The Hydrocephalus Scoop on Capitol Hill — July 2025

CONGRESSIONAL UPDATES

The One Big Beautiful Bill Is Signed into Law

This month, Congress passed H.R. 1, the One Big Beautiful Bill Act, into law. HA has been closely monitoring this legislation, particularly its provisions related to healthcare funding. As enacted, the bill includes over $1 billion in reductions to federal Medicaid support, which independent analyses project could result in at least 11.8 million individuals losing healthcare coverage, many of whom live with chronic and lifelong conditions such as hydrocephalus.

Throughout the legislative process, grassroots advocates in the Hydrocephalus Action Network (HAN) actively engaged with policymakers to raise awareness about the importance of Medicaid for individuals living with hydrocephalus. Over 500 advocates contacted their members of Congress, and nearly 100 meetings were held with legislators and their staff to share the real-life implications of proposed changes to Medicaid coverage.\

HERE is HA’s statement on the legislation’s passage.

HA remains committed to working with lawmakers on both sides of the aisle to protect access to essential healthcare services for the hydrocephalus community and all individuals managing chronic health conditions. We will continue to educate community members on the Medicaid provisions in the bill and how they will impact coverage, access, and paperwork within Medicaid.

Those interested in learning about the timeline of the bill’s provisions can sign up for a webinar by Justice in Aging HERE.
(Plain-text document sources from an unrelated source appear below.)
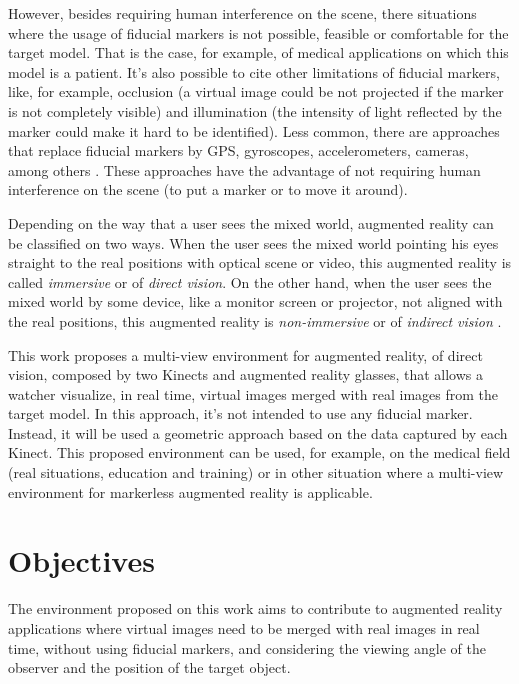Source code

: \documentclass[msc, a4paper, classic, en]{ufbathesis}
\begin{document}
However, besides requiring human interference on the scene, there situations where the usage of fiducial markers is not possible, feasible or comfortable for the target model. That is the case, for example, of medical applications on which this model is a patient. It's also possible to cite other limitations of fiducial markers, like, for example, occlusion (a virtual image could be not projected if the marker is not completely visible) and illumination (the intensity of light reflected by the marker could make it hard to be identified). Less common, there are approaches that replace fiducial markers \cite{6} \cite{7} by GPS, gyroscopes, accelerometers, cameras, among others \cite{3} \cite{8}. These approaches have the advantage of not requiring human interference on the scene (to put a marker or to move it around).

Depending on the way that a user sees the mixed world, augmented reality can be classified on two ways. When the user sees the mixed world pointing his eyes straight to the real positions with optical scene or video, this augmented reality is called \textit{immersive} or of \textit{direct vision}. On the other hand, when the user sees the mixed world by some device, like a monitor screen or projector, not aligned with the real positions, this augmented reality is \textit{non-immersive} or of \textit{indirect vision} \cite{1}.

This work proposes a multi-view environment for augmented reality, of direct vision, composed by two Kinects \cite{43} and augmented reality glasses, that allows a watcher visualize, in real time, virtual images merged with real images from the target model. In this approach, it's not intended to use any fiducial marker. Instead, it will be used a geometric approach based on the data captured by each Kinect. This proposed environment can be used, for example, on the medical field (real situations, education and training) or in other situation where a multi-view environment for markerless augmented reality is applicable. 

\section{Objectives}

The environment proposed on this work aims to contribute to augmented reality applications where virtual images need to be merged with real images in real time, without using fiducial markers, and considering the viewing angle of the observer and the position of the target object.
\end{document}
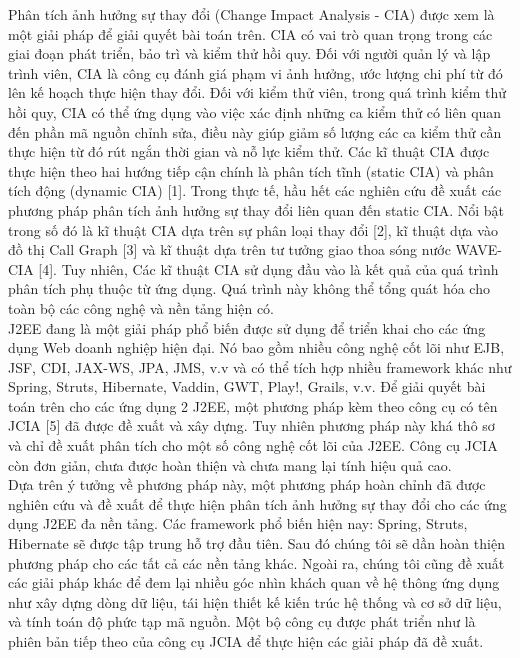 \documentclass[12pt]{report}
\begin{document}
Phân tích ảnh hưởng sự thay đổi (Change Impact Analysis - CIA) được xem là một
giải pháp để giải quyết bài toán trên. CIA có vai trò quan trọng trong các giai đoạn phát
triển, bảo trì và kiểm thử hồi quy. Đối với người quản lý và lập trình viên, CIA là công cụ
đánh giá phạm vi ảnh hưởng, ước lượng chi phí từ đó lên kế hoạch thực hiện thay đổi.
Đối với kiểm thử viên, trong quá trình kiểm thử hồi quy, CIA có thể ứng dụng vào việc
xác định những ca kiểm thử có liên quan đến phần mã nguồn chỉnh sửa, điều này giúp
giảm số lượng các ca kiểm thử cần thực hiện từ đó rút ngắn thời gian và nỗ lực kiểm thử.
Các kĩ thuật CIA được thực hiện theo hai hướng tiếp cận chính là phân tích tĩnh (static
CIA) và phân tích động (dynamic CIA) [1]. Trong thực tế, hầu hết các nghiên cứu đề xuất
các phương pháp phân tích ảnh hưởng sự thay đổi liên quan đến static CIA. Nổi bật trong
số đó là kĩ thuật CIA dựa trên sự phân loại thay đổi [2], kĩ thuật dựa vào đồ thị Call
Graph [3] và kĩ thuật dựa trên tư tưởng giao thoa sóng nước WAVE-CIA [4]. Tuy nhiên,
Các kĩ thuật CIA sử dụng đầu vào là kết quả của quá trình phân tích phụ thuộc từ ứng
dụng. Quá trình này không thể tổng quát hóa cho toàn bộ các công nghệ và nền tảng hiện
có.\\

J2EE đang là một giải pháp phổ biến được sử dụng để triển khai cho các ứng dụng
Web doanh nghiệp hiện đại. Nó bao gồm nhiều công nghệ cốt lõi như EJB, JSF, CDI,
JAX-WS, JPA, JMS, v.v và có thể tích hợp nhiều framework khác như Spring, Struts,
Hibernate, Vaddin, GWT, Play!, Grails, v.v. Để giải quyết bài toán trên cho các ứng dụng 
2
J2EE, một phương pháp kèm theo công cụ có tên JCIA [5] đã được đề xuất và xây dựng.
Tuy nhiên phương pháp này khá thô sơ và chỉ đề xuất phân tích cho một số công nghệ cốt
lõi của J2EE. Công cụ JCIA còn đơn giản, chưa được hoàn thiện và chưa mang lại tính
hiệu quả cao.\\

Dựa trên ý tưởng về phương pháp này, một phương pháp hoàn chỉnh đã được nghiên
cứu và đề xuất để thực hiện phân tích ảnh hưởng sự thay đổi cho các ứng dụng J2EE đa
nền tảng. Các framework phổ biến hiện nay: Spring, Struts, Hibernate sẽ được tập trung
hỗ trợ đầu tiên. Sau đó chúng tôi sẽ dần hoàn thiện phương pháp cho các tất cả các nền
tảng khác. Ngoài ra, chúng tôi cũng đề xuất các giải pháp khác để đem lại nhiều góc nhìn
khách quan về hệ thông ứng dụng như xây dựng dòng dữ liệu, tái hiện thiết kế kiến trúc
hệ thống và cơ sở dữ liệu, và tính toán độ phức tạp mã nguồn. Một bộ công cụ được phát
triển như là phiên bản tiếp theo của công cụ JCIA để thực hiện các giải pháp đã đề xuất.\\
\end{document}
Appropriations Top of Mind for Congress

Funding for the federal government is set to run out on September 30th. Members of Congress are working to pass the 12 appropriations bills in the House and Senate; however, it has become less likely there will be bipartisan agreement between the two parties. While House Republicans have passed a couple of the FY26 appropriations bills, they have chosen to go without bipartisan collaboration. On the other hand, the Senate Appropriations Committee has worked in a bipartisan manner to create its appropriations bills. They have failed to pass any of the 12 FY26 appropriations bills as of now. Traditionally, the House and Senate must come together in conference to agree on topline numbers to fund various government agencies like the Department of Health and Human Services (HHS)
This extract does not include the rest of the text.